Task goal:
Your answer must be one number: the count of lines below that include "Qubit".

Dataset excerpts:
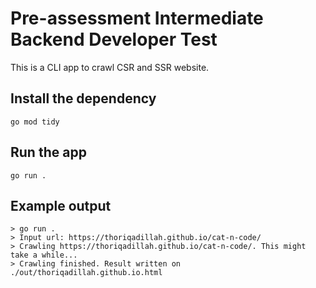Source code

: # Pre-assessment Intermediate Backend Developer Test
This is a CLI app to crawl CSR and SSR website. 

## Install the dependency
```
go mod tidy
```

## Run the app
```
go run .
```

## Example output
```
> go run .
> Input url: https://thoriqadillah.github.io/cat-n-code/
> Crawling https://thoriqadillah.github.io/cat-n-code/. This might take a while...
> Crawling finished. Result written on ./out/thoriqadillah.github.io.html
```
---
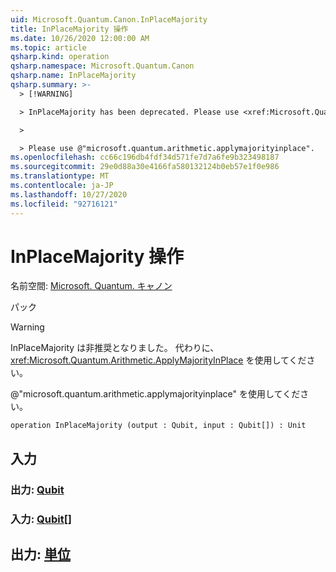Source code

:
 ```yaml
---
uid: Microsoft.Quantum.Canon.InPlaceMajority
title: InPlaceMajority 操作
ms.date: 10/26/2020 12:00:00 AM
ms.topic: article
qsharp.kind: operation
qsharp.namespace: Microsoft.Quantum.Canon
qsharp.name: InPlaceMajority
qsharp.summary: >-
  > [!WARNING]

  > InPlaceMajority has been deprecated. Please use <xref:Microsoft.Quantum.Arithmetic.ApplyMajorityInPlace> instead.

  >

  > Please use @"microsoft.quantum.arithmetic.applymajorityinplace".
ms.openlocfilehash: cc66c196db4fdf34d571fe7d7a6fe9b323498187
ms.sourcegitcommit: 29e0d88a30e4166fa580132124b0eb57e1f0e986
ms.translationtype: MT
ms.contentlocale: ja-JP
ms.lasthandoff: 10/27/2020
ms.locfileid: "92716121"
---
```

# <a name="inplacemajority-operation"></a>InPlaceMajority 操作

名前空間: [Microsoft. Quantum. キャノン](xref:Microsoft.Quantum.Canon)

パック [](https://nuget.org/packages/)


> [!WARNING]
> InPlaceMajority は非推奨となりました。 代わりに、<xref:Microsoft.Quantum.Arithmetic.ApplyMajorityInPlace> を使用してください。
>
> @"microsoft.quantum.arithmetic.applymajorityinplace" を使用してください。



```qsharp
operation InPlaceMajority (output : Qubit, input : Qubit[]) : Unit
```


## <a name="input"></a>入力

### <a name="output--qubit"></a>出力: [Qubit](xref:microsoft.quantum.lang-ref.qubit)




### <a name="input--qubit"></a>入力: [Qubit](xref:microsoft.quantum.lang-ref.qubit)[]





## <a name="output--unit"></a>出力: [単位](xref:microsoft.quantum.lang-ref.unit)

Solution to the problem:
3